Last night, we took 76 VMs offline (22% of our 342 machines), so we could do a major firmware upgrade on the EqualLogic arrays. Thats a lot of work, and it all went smoothly. But thats not the important part this time.
The major milestone is that we did this *without* needing to close the tree for mozilla-1.9.1, mozilla-central or tracemonkey. Throughout the firmware upgrade, developers were still able to land patches, triggering builds, unittests and talos runs on all o.s., as well as using TryServer on all o.s. This was an intended feature in the design of our new infrastructure, but last night was the first time we really tried it out in a controlled way. And it worked perfectly.
Put another way: with the old infrastructure, losing 22% of our machines would have been a massively disruptive all-hands-on-deck tree-closing event. Last night showed how much things are improved.
Some details for the curious:
- As slaves became idle before 7pm, we told them to gracefully shutdown. This meant that they would not accept new jobs, and could be powered off without developers getting reports of burning/broken builds at 7pm.
- Once all the VMs using EqualLogic arrays were powered off, Aravind was able to start the firmware upgrade. He’ll blog about it separately, but this was a major update in all senses of the word, so took a full 4 hours for him to get through.
- As soon as the firmware upgrades looked good, approx 11pm, we start powering back up all the VMs.
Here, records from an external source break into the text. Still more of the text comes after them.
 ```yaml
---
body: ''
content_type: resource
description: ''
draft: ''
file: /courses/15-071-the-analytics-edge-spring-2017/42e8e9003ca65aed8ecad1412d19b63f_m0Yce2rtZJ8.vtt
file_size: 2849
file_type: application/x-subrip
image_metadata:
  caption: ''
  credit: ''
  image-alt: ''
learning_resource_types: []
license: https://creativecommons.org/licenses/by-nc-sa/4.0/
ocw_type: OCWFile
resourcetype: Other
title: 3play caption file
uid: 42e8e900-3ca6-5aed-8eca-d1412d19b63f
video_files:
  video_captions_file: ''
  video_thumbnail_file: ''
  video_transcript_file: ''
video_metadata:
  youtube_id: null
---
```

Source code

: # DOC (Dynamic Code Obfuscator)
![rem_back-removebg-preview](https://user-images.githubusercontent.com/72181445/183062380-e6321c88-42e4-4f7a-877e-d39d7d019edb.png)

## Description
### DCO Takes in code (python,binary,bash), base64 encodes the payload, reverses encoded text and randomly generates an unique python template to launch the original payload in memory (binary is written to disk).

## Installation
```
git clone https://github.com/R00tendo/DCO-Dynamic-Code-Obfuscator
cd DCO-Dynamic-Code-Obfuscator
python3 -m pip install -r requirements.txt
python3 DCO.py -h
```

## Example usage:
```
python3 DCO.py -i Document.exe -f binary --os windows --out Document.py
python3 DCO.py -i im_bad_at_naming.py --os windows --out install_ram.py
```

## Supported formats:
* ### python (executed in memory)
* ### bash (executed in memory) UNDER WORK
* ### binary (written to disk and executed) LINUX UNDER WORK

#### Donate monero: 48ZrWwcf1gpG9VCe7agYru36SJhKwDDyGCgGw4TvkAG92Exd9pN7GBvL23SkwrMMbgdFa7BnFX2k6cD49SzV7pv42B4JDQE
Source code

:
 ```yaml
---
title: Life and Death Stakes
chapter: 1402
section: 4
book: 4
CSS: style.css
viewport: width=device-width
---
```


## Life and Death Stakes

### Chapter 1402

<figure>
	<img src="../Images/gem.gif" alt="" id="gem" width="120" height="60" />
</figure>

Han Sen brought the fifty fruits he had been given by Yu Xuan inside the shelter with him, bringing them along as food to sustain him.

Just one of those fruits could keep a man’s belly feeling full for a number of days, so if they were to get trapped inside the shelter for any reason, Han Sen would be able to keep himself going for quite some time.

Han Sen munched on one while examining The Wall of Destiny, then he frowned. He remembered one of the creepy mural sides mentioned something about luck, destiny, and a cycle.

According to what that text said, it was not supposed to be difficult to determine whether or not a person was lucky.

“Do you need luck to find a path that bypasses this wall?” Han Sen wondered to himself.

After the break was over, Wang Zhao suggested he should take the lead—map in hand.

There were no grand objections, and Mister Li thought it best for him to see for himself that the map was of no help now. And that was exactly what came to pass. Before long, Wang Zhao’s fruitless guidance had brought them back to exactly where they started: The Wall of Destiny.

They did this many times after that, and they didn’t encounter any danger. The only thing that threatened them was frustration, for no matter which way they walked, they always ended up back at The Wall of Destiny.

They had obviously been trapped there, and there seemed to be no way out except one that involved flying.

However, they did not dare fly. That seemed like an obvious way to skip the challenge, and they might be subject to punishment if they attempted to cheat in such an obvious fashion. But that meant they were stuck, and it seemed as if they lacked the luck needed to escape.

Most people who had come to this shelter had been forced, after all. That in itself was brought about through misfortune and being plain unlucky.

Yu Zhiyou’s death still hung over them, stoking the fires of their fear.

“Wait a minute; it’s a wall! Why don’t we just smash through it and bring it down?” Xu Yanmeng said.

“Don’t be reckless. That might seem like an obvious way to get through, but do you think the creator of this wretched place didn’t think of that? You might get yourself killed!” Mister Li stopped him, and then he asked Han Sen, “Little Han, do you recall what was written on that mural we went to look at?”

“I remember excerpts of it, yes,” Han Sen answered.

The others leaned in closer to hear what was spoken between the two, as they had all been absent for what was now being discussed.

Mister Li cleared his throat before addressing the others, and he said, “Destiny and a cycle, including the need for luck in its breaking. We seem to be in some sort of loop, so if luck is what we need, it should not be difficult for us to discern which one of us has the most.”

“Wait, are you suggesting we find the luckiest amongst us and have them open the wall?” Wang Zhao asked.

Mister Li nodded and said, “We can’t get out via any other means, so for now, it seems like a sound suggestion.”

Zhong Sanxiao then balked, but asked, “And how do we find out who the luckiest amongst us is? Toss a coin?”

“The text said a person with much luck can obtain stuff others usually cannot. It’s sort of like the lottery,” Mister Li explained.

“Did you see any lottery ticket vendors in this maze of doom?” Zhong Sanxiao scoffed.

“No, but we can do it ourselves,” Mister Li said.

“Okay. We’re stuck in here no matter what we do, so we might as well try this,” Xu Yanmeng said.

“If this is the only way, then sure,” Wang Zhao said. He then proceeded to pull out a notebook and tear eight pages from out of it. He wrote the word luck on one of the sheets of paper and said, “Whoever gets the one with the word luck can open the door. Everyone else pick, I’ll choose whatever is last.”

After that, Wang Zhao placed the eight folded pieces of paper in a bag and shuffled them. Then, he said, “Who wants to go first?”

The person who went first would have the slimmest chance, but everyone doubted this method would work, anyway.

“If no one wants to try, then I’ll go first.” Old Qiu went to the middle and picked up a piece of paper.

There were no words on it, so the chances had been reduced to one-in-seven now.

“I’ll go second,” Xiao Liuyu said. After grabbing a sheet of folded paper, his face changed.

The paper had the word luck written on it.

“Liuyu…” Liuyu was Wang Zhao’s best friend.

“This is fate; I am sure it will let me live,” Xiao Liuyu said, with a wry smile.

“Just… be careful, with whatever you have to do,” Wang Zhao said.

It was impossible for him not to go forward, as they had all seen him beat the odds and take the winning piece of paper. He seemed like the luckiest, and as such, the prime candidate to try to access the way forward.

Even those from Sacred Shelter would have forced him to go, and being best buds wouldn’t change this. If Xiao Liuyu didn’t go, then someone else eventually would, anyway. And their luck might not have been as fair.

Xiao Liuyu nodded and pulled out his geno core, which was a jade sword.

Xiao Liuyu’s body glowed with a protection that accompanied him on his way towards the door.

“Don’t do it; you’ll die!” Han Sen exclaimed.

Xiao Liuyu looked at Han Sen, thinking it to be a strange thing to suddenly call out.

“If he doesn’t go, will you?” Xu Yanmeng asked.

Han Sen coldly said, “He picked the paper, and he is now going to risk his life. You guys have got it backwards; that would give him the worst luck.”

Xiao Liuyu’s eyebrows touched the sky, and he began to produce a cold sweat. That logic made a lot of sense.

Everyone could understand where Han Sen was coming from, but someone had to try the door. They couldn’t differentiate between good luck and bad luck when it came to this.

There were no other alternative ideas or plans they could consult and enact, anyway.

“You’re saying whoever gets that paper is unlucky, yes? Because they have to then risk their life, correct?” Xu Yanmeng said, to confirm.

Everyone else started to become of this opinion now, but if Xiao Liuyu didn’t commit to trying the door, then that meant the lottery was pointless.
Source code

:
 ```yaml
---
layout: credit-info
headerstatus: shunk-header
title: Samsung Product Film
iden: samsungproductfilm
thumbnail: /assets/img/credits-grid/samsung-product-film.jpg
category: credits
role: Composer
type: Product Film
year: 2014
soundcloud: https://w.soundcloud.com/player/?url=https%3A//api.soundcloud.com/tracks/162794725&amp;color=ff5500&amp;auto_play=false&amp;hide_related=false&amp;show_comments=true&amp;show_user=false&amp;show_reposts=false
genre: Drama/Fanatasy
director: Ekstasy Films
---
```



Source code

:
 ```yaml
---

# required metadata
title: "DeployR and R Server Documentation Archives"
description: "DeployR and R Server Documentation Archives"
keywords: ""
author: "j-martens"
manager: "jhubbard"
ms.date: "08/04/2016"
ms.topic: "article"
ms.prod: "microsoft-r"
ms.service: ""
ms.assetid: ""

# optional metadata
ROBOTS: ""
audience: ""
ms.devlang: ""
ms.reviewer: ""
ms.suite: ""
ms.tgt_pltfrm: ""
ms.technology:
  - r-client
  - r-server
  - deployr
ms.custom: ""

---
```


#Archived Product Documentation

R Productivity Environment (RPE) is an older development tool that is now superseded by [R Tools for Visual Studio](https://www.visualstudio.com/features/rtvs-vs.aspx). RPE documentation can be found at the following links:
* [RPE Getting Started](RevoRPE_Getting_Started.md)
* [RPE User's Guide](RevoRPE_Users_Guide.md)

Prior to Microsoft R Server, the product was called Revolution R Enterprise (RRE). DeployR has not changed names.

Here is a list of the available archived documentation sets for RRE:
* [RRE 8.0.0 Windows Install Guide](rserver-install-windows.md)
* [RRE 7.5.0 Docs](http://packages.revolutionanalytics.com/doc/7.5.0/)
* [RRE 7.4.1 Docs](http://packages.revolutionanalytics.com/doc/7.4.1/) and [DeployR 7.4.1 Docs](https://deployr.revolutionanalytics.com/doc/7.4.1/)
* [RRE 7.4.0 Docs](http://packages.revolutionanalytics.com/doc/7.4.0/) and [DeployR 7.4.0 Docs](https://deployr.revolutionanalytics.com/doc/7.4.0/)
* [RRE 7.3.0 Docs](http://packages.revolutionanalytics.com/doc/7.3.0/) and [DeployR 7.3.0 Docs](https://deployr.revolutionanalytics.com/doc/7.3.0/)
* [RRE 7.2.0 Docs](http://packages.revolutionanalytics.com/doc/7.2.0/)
- All the moz2 VMs are configured to autoboot back in a working state, so they automatically reconnected to the master, and started accepting queued jobs, with no human intervention at all. These all came up smoothly first time.
- The Firefox3.0 and Thunderbird2.0 machines dont fully come up in fully working state, so needed some manual work, but this was relatively quick and on only a few machines. All came up smoothly.
- We expected to be finished by 7am, but were in fact all done before 1am, 6hours early.
All in all, really a great evening, and great to see how RelEng and IT worked together on this – last night and also in the weeks of prep leading up to last night. Big tip of the hat to mrz, aravind, phong, catlee, nthomas and bhearsum for all their work.
That was awesome, thank you.
John.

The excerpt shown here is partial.